▶ EXERCISE OBJECTIVE: The answer must be every line of the records in which the string "efforts" appears.

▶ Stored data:
_____

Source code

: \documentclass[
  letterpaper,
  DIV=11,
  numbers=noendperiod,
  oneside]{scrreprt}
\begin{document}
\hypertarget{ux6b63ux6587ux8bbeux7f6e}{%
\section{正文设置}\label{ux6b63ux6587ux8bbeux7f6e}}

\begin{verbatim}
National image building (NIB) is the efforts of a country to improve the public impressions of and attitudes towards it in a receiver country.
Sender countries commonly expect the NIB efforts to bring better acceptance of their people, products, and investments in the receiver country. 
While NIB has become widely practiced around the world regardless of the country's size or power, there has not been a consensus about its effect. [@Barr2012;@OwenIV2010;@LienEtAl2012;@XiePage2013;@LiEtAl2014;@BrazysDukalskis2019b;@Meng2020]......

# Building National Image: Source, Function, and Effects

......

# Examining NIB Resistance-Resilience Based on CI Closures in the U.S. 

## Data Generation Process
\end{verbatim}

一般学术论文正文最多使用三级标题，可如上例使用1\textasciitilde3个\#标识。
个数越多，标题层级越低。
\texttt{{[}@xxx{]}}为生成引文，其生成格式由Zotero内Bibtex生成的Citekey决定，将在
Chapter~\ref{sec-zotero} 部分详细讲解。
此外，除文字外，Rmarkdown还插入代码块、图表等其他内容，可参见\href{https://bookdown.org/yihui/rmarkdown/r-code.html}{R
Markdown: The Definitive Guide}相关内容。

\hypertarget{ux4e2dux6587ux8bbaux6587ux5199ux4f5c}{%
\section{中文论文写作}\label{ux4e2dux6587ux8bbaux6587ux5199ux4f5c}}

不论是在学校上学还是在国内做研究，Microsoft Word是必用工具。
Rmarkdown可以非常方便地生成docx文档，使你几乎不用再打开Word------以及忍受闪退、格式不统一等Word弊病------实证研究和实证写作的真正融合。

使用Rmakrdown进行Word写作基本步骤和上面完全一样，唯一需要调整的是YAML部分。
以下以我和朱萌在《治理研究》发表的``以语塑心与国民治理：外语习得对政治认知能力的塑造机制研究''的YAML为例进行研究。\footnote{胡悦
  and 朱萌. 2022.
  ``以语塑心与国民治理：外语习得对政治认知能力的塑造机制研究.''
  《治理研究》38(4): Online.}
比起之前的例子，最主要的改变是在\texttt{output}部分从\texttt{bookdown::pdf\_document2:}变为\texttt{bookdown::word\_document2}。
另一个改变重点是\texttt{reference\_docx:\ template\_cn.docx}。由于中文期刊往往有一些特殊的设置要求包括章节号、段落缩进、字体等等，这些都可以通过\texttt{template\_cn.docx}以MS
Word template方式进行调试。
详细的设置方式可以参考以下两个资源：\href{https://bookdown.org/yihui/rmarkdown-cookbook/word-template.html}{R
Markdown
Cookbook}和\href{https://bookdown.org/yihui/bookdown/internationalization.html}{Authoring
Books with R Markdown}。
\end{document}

_____

▶ EXPECTED ANSWER:
National image building (NIB) is the efforts of a country to improve the public impressions of and attitudes towards it in a receiver country.
Sender countries commonly expect the NIB efforts to bring better acceptance of their people, products, and investments in the receiver country. 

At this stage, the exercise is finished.